ALBUQUERQUE, NM--Today, the American Civil Liberties Union (ACLU) of New Mexico released a statement condemning today’s decision by the U.S. Supreme Court to uphold the Trump administration’s Muslim ban. The ban, a third iteration of a executive order barring entry to people living in several Muslim-majority nations, was challenged in court as unconstitutional by the national ACLU in 2016.

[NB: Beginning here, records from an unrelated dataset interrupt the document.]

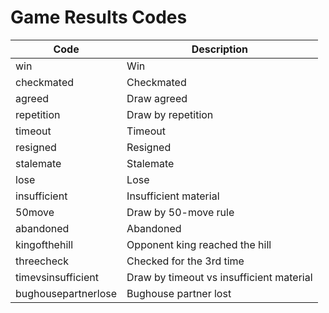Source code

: # Game Results Codes

| Code               | Description                          |
|--------------------|--------------------------------------|
| win                | Win                                  |
| checkmated         | Checkmated                           |
| agreed             | Draw agreed                          |
| repetition         | Draw by repetition                   |
| timeout            | Timeout                              |
| resigned           | Resigned                             |
| stalemate          | Stalemate                            |
| lose               | Lose                                 |
| insufficient       | Insufficient material                |
| 50move             | Draw by 50-move rule                 |
| abandoned          | Abandoned                            |
| kingofthehill      | Opponent king reached the hill       |
| threecheck         | Checked for the 3rd time             |
| timevsinsufficient | Draw by timeout vs insufficient material |
| bughousepartnerlose| Bughouse partner lost                |
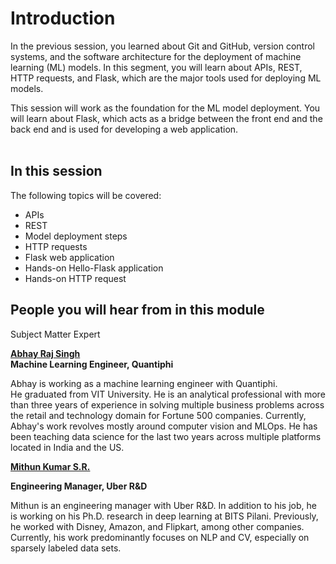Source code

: # Introduction

In the previous session, you learned about Git and GitHub, version control systems, and the software architecture for the deployment of machine learning (ML) models. In this segment, you will learn about APIs, REST, HTTP requests, and Flask, which are the major tools used for deploying ML models.

This session will work as the foundation for the ML model deployment. You will learn about Flask, which acts as a bridge between the front end and the back end and is used for developing a web application.  
 

## In this session

The following topics will be covered:

-   APIs
-   REST
-   Model deployment steps
-   HTTP requests
-   Flask web application
-   Hands-on Hello-Flask application
-   Hands-on HTTP request

## People you will hear from in this module

Subject Matter Expert

[**Abhay Raj Singh**](https://www.linkedin.com/in/abhay263/)  
**Machine Learning Engineer, Quantiphi**

Abhay is working as a machine learning engineer with Quantiphi. He graduated from VIT University. He is an analytical professional with more than three years of experience in solving multiple business problems across the retail and technology domain for Fortune 500 companies. Currently, Abhay's work revolves mostly around computer vision and MLOps. He has been teaching data science for the last two years across multiple platforms located in India and the US. 

[**Mithun Kumar S.R.**](https://www.linkedin.com/in/mithunkumarsr/)

**Engineering Manager, Uber R&D**

Mithun is an engineering manager with Uber R&D. In addition to his job, he is working on his Ph.D. research in deep learning at BITS Pilani. Previously, he worked with Disney, Amazon, and Flipkart, among other companies. Currently, his work predominantly focuses on NLP and CV, especially on sparsely labeled data sets.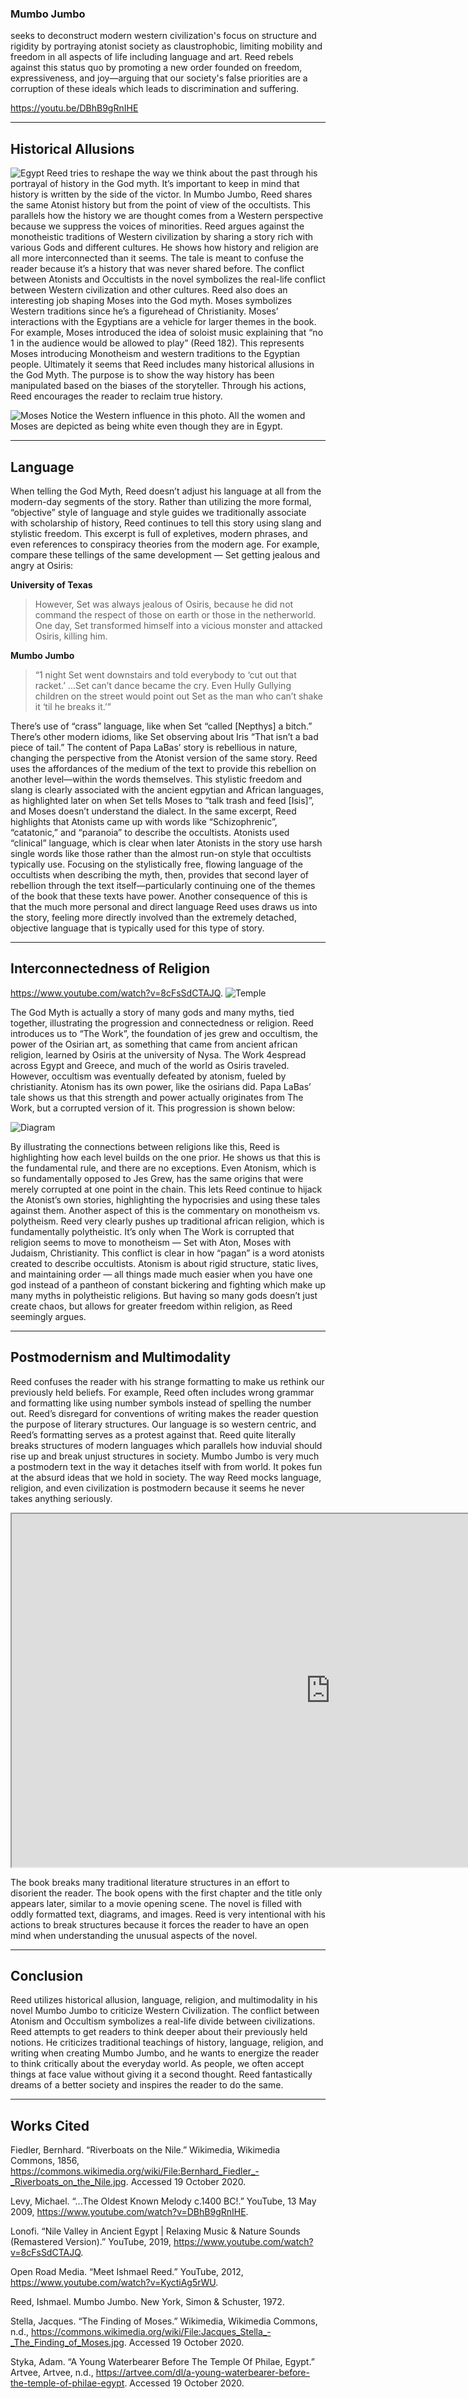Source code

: ### Mumbo Jumbo
seeks to deconstruct modern western civilization's focus on structure and rigidity by portraying atonist society as claustrophobic, limiting mobility and freedom in all aspects of life including language and art. Reed rebels against this status quo by promoting a new order founded on freedom, expressiveness, and joy—arguing that our society's false priorities are a corruption of these ideals which leads to discrimination and suffering.

https://youtu.be/DBhB9gRnIHE

---

## Historical Allusions
![Egypt](https://mdl.artvee.com/hdl/502461ld.jpg?X-Amz-Algorithm=AWS4-HMAC-SHA256&X-Amz-Credential=MZIIT36VLAXUDXH6Q7YL%2F20201019%2Fnyc3%2Fs3%2Faws4_request&X-Amz-Date=20201019T130247Z&X-Amz-SignedHeaders=host&X-Amz-Expires=86400&X-Amz-Signature=ec7bf5848433c74df2429aa7930e011234a067f138df752480e745605af05043)
Reed tries to reshape the way we think about the past through his portrayal of history in the God myth. It’s important to keep in mind that history is written by the side of the victor. In Mumbo Jumbo, Reed shares the same Atonist history but from the point of view of the occultists. This parallels how the history we are thought comes from a Western perspective because we suppress the voices of minorities. Reed argues against the monotheistic traditions of Western civilization by sharing a story rich with various Gods and different cultures. He shows how history and religion are all more interconnected than it seems. The tale is meant to confuse the reader because it’s a history that was never shared before. The conflict between Atonists and Occultists in the novel symbolizes the real-life conflict between Western civilization and other cultures. Reed also does an interesting job shaping Moses into the God myth. Moses symbolizes Western traditions since he’s a figurehead of Christianity. Moses’ interactions with the Egyptians are a vehicle for larger themes in the book. For example, Moses introduced the idea of soloist music explaining that “no 1 in the audience would be allowed to play” (Reed 182). This represents Moses introducing Monotheism and western traditions to the Egyptian people. Ultimately it seems that Reed includes many historical allusions in the God Myth. The purpose is to show the way history has been manipulated based on the biases of the storyteller. Through his actions, Reed encourages the reader to reclaim true history.

![Moses](https://upload.wikimedia.org/wikipedia/commons/thumb/b/bd/Jacques_Stella_-_The_Finding_of_Moses.jpg/800px-Jacques_Stella_-_The_Finding_of_Moses.jpg)
Notice the Western influence in this photo. All the women and Moses are depicted as being white even though they are in Egypt. 

---

## Language

When telling the God Myth, Reed doesn’t adjust his language at all from the modern-day segments of the story. Rather than utilizing the more formal, “objective” style of language and style guides we traditionally associate with scholarship of history, Reed continues to tell this story using slang and stylistic freedom. This excerpt is full of expletives, modern phrases, and even references to conspiracy theories from the modern age. For example, compare these tellings of the same development — Set getting jealous and angry at Osiris:

**University of Texas**
> However, Set was always jealous of Osiris, because he did not command the respect of those on earth or those in the netherworld. One day, Set transformed himself into a vicious monster and attacked Osiris, killing him.

**Mumbo Jumbo**
> “1 night Set went downstairs and told everybody to ‘cut out that racket.’ ...Set can’t dance became the cry. Even Hully Gullying children on the street would point out Set as the man who can’t shake it ‘til he breaks it.’”

There’s use of “crass” language, like when Set “called [Nepthys] a bitch.” There’s other modern idioms, like Set observing about Iris “That isn’t a bad piece of tail.” The content of Papa LaBas’ story is rebellious in nature, changing the perspective from the Atonist version of the same story. Reed uses the affordances of the medium of the text to provide this rebellion on another level—within the words themselves. This stylistic freedom and slang is clearly associated with the ancient egpytian and African languages, as highlighted later on when Set tells Moses to “talk trash and feed [Isis]”, and Moses doesn’t understand the dialect. In the same excerpt, Reed highlights that Atonists came up with words like “Schizophrenic”, “catatonic,” and “paranoia” to describe the occultists. Atonists used “clinical” language, which is clear when later Atonists in the story use harsh single words like those rather than the almost run-on style that occultists typically use. Focusing on the stylistically free, flowing language of the occultists when describing the myth, then, provides that second layer of rebellion through the text itself—particularly continuing one of the themes of the book that these texts have power. Another consequence of this is that the much more personal and direct language Reed uses draws us into the story, feeling more directly involved than the extremely detached, objective language that is typically used for this type of story.

---

## Interconnectedness of Religion

https://www.youtube.com/watch?v=8cFsSdCTAJQ.
![Temple](https://artvee.com/saconud/sftb/200012fg.jpg)

The God Myth is actually a story of many gods and many myths, tied together, illustrating the progression and connectedness or religion. Reed introduces us to “The Work”, the foundation of jes grew and occultism, the power of the Osirian art, as something that came from ancient african religion, learned by Osiris at the university of Nysa. The Work 4espread across Egypt and Greece, and much of the world as Osiris traveled. However, occultism was eventually defeated by atonism, fueled by christianity. Atonism has its own power, like the osirians did. Papa LaBas’ tale shows us that this strength and power actually originates from The Work, but a corrupted version of it. This progression is shown below:

![Diagram](https://i.imgur.com/GoOyq3u.png)

By illustrating the connections between religions like this, Reed is highlighting how each level builds on the one prior. He shows us that this is the fundamental rule, and there are no exceptions. Even Atonism, which is so fundamentally opposed to Jes Grew, has the same origins that were merely corrupted at one point in the chain. This lets Reed continue to hijack the Atonist’s own stories, highlighting the hypocrisies and using these tales against them. Another aspect of this is the commentary on monotheism vs. polytheism. Reed very clearly pushes up traditional african religion, which is fundamentally polytheistic. It’s only when The Work is corrupted that religion seems to move to monotheism — Set with Aton, Moses with Judaism, Christianity. This conflict is clear in how “pagan” is a word atonists created to describe occultists. Atonism is about rigid structure, static lives, and maintaining order — all things made much easier when you have one god instead of a pantheon of constant bickering and fighting which make up many myths in polytheistic religions. But having so many gods doesn’t just create chaos, but allows for greater freedom within religion, as Reed seemingly argues.

---

## Postmodernism and Multimodality
Reed confuses the reader with his strange formatting to make us rethink our previously held beliefs. For example, Reed often includes wrong grammar and formatting like using number symbols instead of spelling the number out. Reed’s disregard for conventions of writing makes the reader question the purpose of literary structures. Our language is so western centric, and Reed’s formatting serves as a protest against that. Reed quite literally breaks structures of modern languages which parallels how induvial should rise up and break unjust structures in society. Mumbo Jumbo is very much a postmodern text in the way it detaches itself with from world. It pokes fun at the absurd ideas that we hold in society.  The way Reed mocks language, religion, and even civilization is postmodern because it seems he never takes anything seriously. 

<iframe width="1020" height="565" src="https://www.youtube.com/embed//KyctiAg5rWU "> </iframe>

The book breaks many traditional literature structures in an effort to disorient the reader. The book opens with the first chapter and the title only appears later, similar to a movie opening scene. The novel is filled with oddly formatted text, diagrams, and images. Reed is very intentional with his actions to break structures because it forces the reader to have an open mind when understanding the unusual aspects of the novel. 

---

## Conclusion
Reed utilizes historical allusion, language, religion, and multimodality in his novel Mumbo Jumbo to criticize Western Civilization. The conflict between Atonism and Occultism symbolizes a real-life divide between civilizations. Reed attempts to get readers to think deeper about their previously held notions. He criticizes traditional teachings of history, language, religion, and writing when creating Mumbo Jumbo, and he wants to energize the reader to think critically about the everyday world. As people, we often accept things at face value without giving it a second thought. Reed fantastically dreams of a better society and inspires the reader to do the same. 

---

## Works Cited

Fiedler, Bernhard. “Riverboats on the Nile.” Wikimedia, Wikimedia Commons, 1856, https://commons.wikimedia.org/wiki/File:Bernhard_Fiedler_-_Riverboats_on_the_Nile.jpg. Accessed 19 October 2020.

Levy, Michael. “...The Oldest Known Melody c.1400 BC!.” YouTube, 13 May 2009, https://www.youtube.com/watch?v=DBhB9gRnIHE.

Lonofi. “Nile Valley in Ancient Egypt | Relaxing Music & Nature Sounds (Remastered Version).” YouTube, 2019, https://www.youtube.com/watch?v=8cFsSdCTAJQ.

Open Road Media. “Meet Ishmael Reed.” YouTube, 2012, https://www.youtube.com/watch?v=KyctiAg5rWU.

Reed, Ishmael. Mumbo Jumbo. New York, Simon & Schuster, 1972.

Stella, Jacques. “The Finding of Moses.” Wikimedia, Wikimedia Commons, n.d., https://commons.wikimedia.org/wiki/File:Jacques_Stella_-_The_Finding_of_Moses.jpg. Accessed 19 October 2020.

Styka, Adam. “A Young Waterbearer Before The Temple Of Philae, Egypt.” Artvee, Artvee, n.d., https://artvee.com/dl/a-young-waterbearer-before-the-temple-of-philae-egypt. Accessed 19 October 2020.
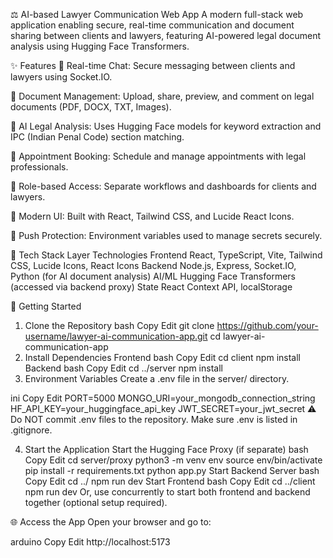 ⚖️ AI-based Lawyer Communication Web App
A modern full-stack web application enabling secure, real-time communication and document sharing between clients and lawyers, featuring AI-powered legal document analysis using Hugging Face Transformers.

✨ Features
💬 Real-time Chat: Secure messaging between clients and lawyers using Socket.IO.

📁 Document Management: Upload, share, preview, and comment on legal documents (PDF, DOCX, TXT, Images).

🤖 AI Legal Analysis: Uses Hugging Face models for keyword extraction and IPC (Indian Penal Code) section matching.

📅 Appointment Booking: Schedule and manage appointments with legal professionals.

👥 Role-based Access: Separate workflows and dashboards for clients and lawyers.

🎨 Modern UI: Built with React, Tailwind CSS, and Lucide React Icons.

🔐 Push Protection: Environment variables used to manage secrets securely.

🧰 Tech Stack
Layer	Technologies
Frontend	React, TypeScript, Vite, Tailwind CSS, Lucide Icons, React Icons
Backend	Node.js, Express, Socket.IO, Python (for AI document analysis)
AI/ML	Hugging Face Transformers (accessed via backend proxy)
State	React Context API, localStorage

🚀 Getting Started
1. Clone the Repository
bash
Copy
Edit
git clone https://github.com/your-username/lawyer-ai-communication-app.git
cd lawyer-ai-communication-app
2. Install Dependencies
Frontend
bash
Copy
Edit
cd client
npm install
Backend
bash
Copy
Edit
cd ../server
npm install
3. Environment Variables
Create a .env file in the server/ directory.

ini
Copy
Edit
PORT=5000
MONGO_URI=your_mongodb_connection_string
HF_API_KEY=your_huggingface_api_key
JWT_SECRET=your_jwt_secret
⚠️ Do NOT commit .env files to the repository.
Make sure .env is listed in .gitignore.

4. Start the Application
Start the Hugging Face Proxy (if separate)
bash
Copy
Edit
cd server/proxy
python3 -m venv env
source env/bin/activate
pip install -r requirements.txt
python app.py
Start Backend Server
bash
Copy
Edit
cd ../
npm run dev
Start Frontend
bash
Copy
Edit
cd ../client
npm run dev
Or, use concurrently to start both frontend and backend together (optional setup required).

🌐 Access the App
Open your browser and go to:

arduino
Copy
Edit
http://localhost:5173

“This is a dark day for American jurisprudence,” said ACLU of New Mexico Legal Director Leon Howard. “The president, in issuing his executive order demonstrated a clear hostility toward Muslims. Banning people from our country because of how they pray and worship is abhorrent to any American who believes in our nation's foundational principles of liberty, justice, and human dignity. Now that the court has failed us, we the people have a moral responsibility to fight against religious bigotry in the streets and at the ballot box.”
Omar Jadwat, director of the ACLU’s Immigrants’ Rights Project, had this reaction to today’s decision:
“This ruling will go down in history as one of the Supreme Court’s great failures. It repeats the mistakes of the Korematsu decision upholding Japanese-American imprisonment and swallows wholesale government lawyers’ flimsy national security excuse for the ban instead of taking seriously the president’s own explanation for his action.
“It is ultimately the people of this country who will determine its character and future. The court failed today, and so the public is needed more than ever. We must make it crystal clear to our elected representatives: If you are not taking actions to rescind and dismantle Trump’s Muslim ban, you are not upholding this country’s most basic principles of freedom and equality.”